I’ve always found our ability to tolerate pain a quirky aspect of human nature. Some of us are born with the ability to tolerate a high level of discomfort before we really start to show signs of pain, but others let it be known at the first hint! In our childhood a simple kiss on the “boo-boo” from Mom or Dad helped to ease our pain, but as we grew older we realized the necessity of a stronger (and more tangible) remedy. While some prefer to go the natural route, such as visiting a mineral spring like those in Saratoga, others set up an appointment to see the doctor. No matter what, our primary objective is to either ease or get rid of that pain. Some physical pains heal easily and others not so easily. The inner and emotional pains we experience are even tougher to get rid of.
The prophet Jeremiah was well acquainted with both physical and emotional pain.
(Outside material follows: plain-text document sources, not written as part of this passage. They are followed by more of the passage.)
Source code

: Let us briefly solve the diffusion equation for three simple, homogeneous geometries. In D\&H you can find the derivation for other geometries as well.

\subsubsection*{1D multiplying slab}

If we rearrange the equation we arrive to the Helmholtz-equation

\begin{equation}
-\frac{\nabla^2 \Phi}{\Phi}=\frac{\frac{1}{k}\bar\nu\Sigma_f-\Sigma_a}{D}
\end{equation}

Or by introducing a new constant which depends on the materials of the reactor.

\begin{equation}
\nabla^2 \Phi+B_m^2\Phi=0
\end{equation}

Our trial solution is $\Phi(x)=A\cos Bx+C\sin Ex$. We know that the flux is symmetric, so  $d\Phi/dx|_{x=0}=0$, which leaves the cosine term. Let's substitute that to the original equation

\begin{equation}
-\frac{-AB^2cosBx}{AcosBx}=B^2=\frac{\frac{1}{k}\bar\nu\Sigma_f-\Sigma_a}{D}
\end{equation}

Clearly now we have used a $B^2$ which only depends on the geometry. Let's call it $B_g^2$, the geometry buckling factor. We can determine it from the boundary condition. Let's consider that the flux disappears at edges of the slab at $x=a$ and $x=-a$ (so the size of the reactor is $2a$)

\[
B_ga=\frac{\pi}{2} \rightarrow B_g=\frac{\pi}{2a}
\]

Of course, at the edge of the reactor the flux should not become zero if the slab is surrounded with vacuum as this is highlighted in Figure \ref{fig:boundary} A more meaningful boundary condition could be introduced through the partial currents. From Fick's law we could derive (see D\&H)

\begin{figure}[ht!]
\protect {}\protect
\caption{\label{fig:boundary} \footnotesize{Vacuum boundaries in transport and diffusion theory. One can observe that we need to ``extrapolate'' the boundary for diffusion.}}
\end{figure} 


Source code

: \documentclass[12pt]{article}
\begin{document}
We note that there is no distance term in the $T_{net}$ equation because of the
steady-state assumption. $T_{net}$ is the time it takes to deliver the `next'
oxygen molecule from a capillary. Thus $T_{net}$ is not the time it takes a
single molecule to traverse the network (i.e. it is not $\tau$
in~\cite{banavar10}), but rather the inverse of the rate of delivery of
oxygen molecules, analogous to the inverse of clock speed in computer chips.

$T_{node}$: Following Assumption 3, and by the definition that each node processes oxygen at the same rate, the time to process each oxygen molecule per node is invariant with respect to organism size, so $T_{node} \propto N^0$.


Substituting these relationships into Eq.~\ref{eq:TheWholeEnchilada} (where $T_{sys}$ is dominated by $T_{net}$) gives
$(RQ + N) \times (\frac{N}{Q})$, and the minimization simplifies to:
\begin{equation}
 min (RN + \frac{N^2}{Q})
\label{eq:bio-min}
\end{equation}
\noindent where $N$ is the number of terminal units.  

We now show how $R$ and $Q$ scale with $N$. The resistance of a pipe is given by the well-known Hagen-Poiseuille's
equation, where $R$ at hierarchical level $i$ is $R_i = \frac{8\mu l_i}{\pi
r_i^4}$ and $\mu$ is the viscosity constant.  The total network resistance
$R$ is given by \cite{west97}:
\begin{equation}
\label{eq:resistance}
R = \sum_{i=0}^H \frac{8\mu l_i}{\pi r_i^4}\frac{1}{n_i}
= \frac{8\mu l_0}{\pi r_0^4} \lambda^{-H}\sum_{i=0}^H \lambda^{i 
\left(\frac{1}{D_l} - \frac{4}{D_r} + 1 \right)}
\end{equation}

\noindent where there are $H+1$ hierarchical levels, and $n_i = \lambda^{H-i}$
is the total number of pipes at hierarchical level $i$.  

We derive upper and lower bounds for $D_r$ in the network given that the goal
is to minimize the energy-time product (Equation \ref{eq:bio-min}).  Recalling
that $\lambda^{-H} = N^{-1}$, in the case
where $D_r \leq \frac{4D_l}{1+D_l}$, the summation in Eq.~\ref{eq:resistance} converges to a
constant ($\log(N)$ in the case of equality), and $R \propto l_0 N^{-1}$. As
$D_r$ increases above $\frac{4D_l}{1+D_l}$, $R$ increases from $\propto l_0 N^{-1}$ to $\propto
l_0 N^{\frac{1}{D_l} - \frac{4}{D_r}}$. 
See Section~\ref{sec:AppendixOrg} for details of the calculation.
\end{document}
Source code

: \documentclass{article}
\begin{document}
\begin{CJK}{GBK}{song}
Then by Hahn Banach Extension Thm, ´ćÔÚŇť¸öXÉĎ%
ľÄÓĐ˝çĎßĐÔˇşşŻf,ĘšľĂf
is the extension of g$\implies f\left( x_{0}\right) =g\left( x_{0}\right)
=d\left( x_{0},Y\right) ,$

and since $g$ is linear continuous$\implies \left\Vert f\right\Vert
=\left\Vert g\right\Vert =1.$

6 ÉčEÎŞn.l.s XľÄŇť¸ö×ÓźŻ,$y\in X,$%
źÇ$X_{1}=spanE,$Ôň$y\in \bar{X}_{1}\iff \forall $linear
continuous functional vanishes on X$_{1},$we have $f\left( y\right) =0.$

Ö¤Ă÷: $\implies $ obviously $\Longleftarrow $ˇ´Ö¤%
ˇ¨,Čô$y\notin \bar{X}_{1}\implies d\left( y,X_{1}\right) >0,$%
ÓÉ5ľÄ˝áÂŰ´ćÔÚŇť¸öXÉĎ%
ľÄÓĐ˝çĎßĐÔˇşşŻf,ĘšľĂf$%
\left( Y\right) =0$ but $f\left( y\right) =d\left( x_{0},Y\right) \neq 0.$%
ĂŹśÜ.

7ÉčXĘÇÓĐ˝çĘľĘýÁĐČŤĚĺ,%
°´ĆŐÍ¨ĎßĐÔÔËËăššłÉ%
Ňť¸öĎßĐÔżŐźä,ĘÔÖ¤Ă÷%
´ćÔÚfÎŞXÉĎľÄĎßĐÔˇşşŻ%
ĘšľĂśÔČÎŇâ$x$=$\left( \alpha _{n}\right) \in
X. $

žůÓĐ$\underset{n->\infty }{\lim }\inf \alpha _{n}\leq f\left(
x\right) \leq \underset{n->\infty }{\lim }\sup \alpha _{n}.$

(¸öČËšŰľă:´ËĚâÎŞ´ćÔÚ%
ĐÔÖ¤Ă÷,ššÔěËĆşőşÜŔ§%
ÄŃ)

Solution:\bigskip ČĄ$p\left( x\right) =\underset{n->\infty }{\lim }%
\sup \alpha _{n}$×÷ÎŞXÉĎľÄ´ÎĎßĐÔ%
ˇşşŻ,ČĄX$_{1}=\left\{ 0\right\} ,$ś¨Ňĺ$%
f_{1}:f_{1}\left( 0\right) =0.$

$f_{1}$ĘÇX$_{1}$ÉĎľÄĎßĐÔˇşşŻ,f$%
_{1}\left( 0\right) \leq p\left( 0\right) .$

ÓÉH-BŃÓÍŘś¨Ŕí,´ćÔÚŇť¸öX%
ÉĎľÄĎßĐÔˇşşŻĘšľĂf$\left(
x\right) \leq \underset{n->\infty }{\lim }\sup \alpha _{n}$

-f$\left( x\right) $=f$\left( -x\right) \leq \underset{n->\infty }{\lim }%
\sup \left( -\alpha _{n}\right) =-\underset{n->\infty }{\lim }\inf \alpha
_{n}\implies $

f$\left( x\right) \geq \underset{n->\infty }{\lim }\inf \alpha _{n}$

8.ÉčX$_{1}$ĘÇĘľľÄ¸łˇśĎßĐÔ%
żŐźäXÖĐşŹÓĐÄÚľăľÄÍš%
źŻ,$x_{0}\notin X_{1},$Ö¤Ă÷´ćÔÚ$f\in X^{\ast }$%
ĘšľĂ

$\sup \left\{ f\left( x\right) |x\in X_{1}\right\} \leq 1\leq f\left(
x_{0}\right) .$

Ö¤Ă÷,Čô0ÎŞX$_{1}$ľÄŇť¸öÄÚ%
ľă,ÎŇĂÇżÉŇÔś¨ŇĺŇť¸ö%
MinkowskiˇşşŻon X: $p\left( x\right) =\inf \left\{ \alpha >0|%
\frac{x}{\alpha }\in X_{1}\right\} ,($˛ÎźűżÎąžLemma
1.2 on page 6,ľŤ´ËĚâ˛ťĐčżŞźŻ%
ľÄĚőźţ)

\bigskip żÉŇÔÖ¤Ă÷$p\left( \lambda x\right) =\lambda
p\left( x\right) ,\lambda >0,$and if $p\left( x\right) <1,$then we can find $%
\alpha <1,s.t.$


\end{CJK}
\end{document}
In his day the region which had a reputation for healing was Gilead. The territory of Gilead was an important source of spices and medicinal herbs. It was located to the east of the Jordan River and north of the Jabbok River and is first mentioned in Genesis 31:21-22 when Jacob and Laban part ways. During the settlement years it was divided among the tribes of Reuben, Gad and Manasseh, but its most illustrious resident was Elijah (1 Ki. 17:1). It played a pivotal role in the life of Joseph, who ended up in Egypt when his brothers took the opportunity to sell him to traders headed there as they passed through Gilead (Gen. 37:25). And while the “balm of Gilead” was certainly the source of physical healing to an extent, in Jeremiah 8:21-23 the prophet laments that there is no healing for his emotional wounds to be find within its borders.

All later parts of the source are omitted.